■ Activity ■
Across the entries below, count the lines that contain the word "section" and reply with that number only.

■ Stored data entries ■
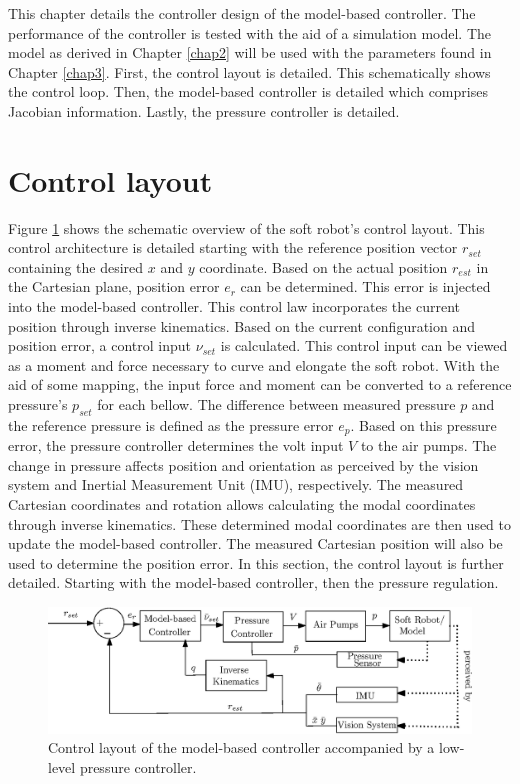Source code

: \label{chap4}

This chapter details the controller design of the model-based controller. The performance of the controller is tested with the aid of a simulation model. The model as derived in Chapter \ref{chap2} will be used with the parameters found in Chapter \ref{chap3}. First, the control layout is detailed. This schematically shows the control loop. Then, the model-based controller is detailed which comprises Jacobian information. Lastly, the pressure controller is detailed. 



\section{Control layout}

Figure \ref{fig4:controllayout} shows the schematic overview of the soft robot's control layout. This control architecture is detailed starting with the reference position vector $r_{set}$ containing the desired $x$ and $y$ coordinate. Based on the actual position $r_{est}$ in the Cartesian plane, position error $e_r$ can be determined. This error is injected into the model-based controller. This control law incorporates the current position through inverse kinematics. Based on the current configuration and position error, a control input $\nu_{set}$ is calculated. This control input can be viewed as a moment and force necessary to curve and elongate the soft robot. With the aid of some mapping, the input force and moment can be converted to a reference pressure's $p_{set}$ for each bellow. The difference between measured pressure $p$ and the reference pressure is defined as the pressure error $e_p$. Based on this pressure error, the pressure controller determines the volt input $V$ to the air pumps. The change in pressure affects position and orientation as perceived by the vision system and Inertial Measurement Unit (IMU), respectively. The measured Cartesian coordinates and rotation allows calculating the modal coordinates through inverse kinematics. These determined modal coordinates are then used to update the model-based controller. The measured Cartesian position will also be used to determine the position error. In this section, the control layout is further detailed. Starting with the model-based controller, then the pressure regulation.


\begin{figure}[H]
    \centering
    \includegraphics[width = \textwidth]{Figures/Chapter4/ControlschemeActualwithPump.eps}
    \caption{Control layout of the model-based controller accompanied by a low-level pressure controller.}
    \label{fig4:controllayout}
\end{figure}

■ Written solution ■
2